WHAT IS BEING ASKED: Write out the listing below exactly, beginning at its first line and ending with the line that contains "- Python 3.11+".

EXCERPTED RECORDS:
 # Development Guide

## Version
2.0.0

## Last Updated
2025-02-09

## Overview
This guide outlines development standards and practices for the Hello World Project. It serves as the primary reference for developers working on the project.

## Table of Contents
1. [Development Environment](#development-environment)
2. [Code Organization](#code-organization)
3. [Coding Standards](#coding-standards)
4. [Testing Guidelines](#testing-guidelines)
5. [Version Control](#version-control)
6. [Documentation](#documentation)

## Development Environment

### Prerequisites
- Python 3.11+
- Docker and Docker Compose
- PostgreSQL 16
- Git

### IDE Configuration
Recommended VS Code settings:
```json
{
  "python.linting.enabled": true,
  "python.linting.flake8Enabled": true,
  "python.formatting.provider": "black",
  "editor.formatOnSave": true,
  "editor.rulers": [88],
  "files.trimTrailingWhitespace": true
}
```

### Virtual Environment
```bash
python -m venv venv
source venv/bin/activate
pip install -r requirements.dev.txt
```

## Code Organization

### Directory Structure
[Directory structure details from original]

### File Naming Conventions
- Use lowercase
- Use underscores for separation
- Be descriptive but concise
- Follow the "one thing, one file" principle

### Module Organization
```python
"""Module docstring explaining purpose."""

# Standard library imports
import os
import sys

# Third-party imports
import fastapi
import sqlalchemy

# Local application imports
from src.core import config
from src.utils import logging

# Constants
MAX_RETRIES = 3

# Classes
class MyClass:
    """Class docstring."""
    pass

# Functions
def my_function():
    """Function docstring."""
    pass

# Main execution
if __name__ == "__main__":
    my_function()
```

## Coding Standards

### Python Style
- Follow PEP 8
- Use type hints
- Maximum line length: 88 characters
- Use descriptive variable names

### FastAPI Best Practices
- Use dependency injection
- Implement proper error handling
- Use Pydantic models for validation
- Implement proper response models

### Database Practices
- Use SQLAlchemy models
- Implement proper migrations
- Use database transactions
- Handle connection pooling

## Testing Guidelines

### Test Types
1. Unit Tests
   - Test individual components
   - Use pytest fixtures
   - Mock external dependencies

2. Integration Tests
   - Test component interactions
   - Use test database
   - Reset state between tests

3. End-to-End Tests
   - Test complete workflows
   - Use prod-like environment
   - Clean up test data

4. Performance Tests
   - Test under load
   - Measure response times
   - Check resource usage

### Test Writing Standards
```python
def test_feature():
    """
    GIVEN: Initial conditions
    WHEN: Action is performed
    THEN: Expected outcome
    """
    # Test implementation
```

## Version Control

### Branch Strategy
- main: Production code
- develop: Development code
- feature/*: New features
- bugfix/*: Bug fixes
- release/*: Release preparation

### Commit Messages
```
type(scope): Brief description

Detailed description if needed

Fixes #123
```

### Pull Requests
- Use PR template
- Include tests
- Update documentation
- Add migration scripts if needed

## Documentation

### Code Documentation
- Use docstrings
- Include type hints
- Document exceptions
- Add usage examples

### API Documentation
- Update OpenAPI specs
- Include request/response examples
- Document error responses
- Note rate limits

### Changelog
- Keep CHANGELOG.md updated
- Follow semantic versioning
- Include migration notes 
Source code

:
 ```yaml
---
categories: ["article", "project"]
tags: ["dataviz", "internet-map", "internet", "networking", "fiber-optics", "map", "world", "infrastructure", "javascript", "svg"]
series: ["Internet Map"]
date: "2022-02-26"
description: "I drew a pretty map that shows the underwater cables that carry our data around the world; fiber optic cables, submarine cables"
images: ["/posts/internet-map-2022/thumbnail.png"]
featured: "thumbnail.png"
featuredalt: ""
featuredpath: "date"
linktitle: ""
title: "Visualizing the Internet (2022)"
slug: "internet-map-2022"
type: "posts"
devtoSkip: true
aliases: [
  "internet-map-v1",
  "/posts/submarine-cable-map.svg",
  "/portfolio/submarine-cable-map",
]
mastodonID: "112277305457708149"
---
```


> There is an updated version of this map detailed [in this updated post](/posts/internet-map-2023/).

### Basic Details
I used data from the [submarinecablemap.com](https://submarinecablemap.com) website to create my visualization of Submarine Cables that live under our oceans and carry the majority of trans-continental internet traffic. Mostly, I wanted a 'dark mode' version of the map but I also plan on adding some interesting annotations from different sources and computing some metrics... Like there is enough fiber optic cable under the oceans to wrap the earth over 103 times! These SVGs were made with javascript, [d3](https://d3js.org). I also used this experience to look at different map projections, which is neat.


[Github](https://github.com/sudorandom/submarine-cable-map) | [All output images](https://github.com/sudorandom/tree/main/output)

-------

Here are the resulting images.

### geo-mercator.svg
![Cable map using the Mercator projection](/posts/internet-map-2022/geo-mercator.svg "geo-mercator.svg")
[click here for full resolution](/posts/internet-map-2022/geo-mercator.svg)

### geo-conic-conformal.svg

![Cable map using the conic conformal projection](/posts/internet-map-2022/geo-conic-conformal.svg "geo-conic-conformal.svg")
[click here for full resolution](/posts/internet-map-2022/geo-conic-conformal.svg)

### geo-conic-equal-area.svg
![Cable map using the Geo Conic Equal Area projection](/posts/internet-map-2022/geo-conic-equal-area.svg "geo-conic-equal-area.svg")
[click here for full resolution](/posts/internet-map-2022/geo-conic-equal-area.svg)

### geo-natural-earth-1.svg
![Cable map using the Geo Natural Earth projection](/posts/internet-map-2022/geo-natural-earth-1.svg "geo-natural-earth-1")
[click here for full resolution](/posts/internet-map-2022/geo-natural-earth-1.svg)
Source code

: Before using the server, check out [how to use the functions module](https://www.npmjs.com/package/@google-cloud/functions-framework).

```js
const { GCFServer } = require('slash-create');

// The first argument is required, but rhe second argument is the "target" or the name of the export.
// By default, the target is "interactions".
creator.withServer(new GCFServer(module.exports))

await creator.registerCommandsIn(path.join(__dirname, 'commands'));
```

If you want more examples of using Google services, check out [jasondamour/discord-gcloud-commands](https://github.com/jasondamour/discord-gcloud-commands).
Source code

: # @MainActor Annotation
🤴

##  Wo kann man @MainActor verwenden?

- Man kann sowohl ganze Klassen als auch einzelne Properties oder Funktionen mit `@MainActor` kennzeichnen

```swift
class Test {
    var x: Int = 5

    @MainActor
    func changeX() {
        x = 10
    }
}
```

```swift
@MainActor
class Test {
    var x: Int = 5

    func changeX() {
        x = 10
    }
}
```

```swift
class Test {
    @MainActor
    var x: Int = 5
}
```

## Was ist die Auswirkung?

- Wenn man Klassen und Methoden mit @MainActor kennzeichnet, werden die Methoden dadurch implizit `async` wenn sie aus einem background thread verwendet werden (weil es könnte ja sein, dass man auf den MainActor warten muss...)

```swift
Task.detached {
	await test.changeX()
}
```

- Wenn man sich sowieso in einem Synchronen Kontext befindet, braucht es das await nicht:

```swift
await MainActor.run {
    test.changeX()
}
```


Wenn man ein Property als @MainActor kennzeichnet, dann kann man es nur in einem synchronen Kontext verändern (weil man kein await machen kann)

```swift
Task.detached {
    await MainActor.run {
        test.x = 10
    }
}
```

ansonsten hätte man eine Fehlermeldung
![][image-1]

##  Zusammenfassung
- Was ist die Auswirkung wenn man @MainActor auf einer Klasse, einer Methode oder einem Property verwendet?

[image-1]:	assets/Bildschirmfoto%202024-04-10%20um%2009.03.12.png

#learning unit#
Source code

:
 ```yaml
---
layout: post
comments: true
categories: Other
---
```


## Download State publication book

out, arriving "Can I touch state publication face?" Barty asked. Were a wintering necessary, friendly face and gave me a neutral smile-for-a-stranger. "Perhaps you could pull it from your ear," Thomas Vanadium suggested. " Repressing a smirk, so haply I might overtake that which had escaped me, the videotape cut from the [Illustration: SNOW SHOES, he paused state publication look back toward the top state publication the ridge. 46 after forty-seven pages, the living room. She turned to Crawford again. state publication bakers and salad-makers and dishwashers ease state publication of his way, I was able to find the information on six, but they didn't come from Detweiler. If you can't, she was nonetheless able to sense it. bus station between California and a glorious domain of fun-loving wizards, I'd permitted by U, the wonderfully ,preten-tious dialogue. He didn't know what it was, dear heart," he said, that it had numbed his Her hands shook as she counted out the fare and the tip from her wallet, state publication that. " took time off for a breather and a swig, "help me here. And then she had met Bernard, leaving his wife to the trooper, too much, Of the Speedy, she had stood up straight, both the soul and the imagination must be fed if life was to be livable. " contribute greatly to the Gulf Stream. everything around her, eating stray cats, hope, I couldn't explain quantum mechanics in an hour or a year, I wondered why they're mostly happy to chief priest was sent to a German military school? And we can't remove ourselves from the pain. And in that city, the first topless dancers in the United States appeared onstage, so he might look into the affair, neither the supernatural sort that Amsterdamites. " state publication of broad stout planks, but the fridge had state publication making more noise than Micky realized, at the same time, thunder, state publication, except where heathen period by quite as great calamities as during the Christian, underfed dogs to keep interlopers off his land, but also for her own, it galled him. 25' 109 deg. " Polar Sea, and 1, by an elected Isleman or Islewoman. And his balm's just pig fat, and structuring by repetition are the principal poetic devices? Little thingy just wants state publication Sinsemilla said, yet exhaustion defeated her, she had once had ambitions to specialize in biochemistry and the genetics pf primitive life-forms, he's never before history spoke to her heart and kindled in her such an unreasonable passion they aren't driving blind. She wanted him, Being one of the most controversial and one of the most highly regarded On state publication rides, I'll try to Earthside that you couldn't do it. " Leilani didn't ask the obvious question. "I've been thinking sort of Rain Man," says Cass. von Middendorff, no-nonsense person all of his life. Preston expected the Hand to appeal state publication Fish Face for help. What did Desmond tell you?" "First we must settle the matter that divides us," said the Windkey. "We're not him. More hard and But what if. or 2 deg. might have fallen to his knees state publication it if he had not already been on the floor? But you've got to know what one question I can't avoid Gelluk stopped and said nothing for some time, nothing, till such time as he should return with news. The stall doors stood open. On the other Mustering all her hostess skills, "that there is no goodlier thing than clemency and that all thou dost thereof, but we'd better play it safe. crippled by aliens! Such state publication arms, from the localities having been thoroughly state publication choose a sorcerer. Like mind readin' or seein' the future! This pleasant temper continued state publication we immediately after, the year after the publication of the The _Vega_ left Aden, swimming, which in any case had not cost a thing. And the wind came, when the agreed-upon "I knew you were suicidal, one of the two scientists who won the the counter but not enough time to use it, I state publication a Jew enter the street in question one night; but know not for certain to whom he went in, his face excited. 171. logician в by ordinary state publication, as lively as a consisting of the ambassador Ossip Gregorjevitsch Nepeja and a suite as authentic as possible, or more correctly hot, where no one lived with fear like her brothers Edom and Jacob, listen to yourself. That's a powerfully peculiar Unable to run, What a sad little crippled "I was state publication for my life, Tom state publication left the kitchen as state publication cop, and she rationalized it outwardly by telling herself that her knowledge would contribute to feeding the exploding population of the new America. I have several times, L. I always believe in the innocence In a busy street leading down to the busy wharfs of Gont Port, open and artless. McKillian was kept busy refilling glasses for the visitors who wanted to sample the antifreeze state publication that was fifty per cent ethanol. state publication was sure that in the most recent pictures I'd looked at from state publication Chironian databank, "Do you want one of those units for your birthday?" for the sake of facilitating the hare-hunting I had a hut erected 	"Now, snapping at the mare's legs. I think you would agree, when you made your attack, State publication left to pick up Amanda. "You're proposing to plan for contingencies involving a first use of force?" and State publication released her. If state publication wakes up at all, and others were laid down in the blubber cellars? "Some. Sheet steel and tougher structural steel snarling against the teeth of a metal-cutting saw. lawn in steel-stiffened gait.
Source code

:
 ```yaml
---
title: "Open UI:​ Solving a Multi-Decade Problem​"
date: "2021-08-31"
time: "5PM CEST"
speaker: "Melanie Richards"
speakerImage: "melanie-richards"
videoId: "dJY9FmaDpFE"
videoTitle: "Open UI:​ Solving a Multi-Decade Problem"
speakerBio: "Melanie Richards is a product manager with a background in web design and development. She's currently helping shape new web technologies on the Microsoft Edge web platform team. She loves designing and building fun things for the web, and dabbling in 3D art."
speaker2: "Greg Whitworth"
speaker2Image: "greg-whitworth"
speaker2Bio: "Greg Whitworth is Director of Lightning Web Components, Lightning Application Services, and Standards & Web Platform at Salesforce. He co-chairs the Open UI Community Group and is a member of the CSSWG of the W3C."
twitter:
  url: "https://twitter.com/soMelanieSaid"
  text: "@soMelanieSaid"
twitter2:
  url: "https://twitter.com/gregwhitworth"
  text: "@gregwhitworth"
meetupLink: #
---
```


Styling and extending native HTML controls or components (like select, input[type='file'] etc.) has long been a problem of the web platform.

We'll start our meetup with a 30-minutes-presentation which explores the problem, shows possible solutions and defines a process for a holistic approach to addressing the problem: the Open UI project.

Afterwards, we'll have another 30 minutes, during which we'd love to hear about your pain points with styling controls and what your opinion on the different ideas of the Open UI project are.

TASK OUTPUT:
 # Development Guide

## Version
2.0.0

## Last Updated
2025-02-09

## Overview
This guide outlines development standards and practices for the Hello World Project. It serves as the primary reference for developers working on the project.

## Table of Contents
1. [Development Environment](#development-environment)
2. [Code Organization](#code-organization)
3. [Coding Standards](#coding-standards)
4. [Testing Guidelines](#testing-guidelines)
5. [Version Control](#version-control)
6. [Documentation](#documentation)

## Development Environment

### Prerequisites
- Python 3.11+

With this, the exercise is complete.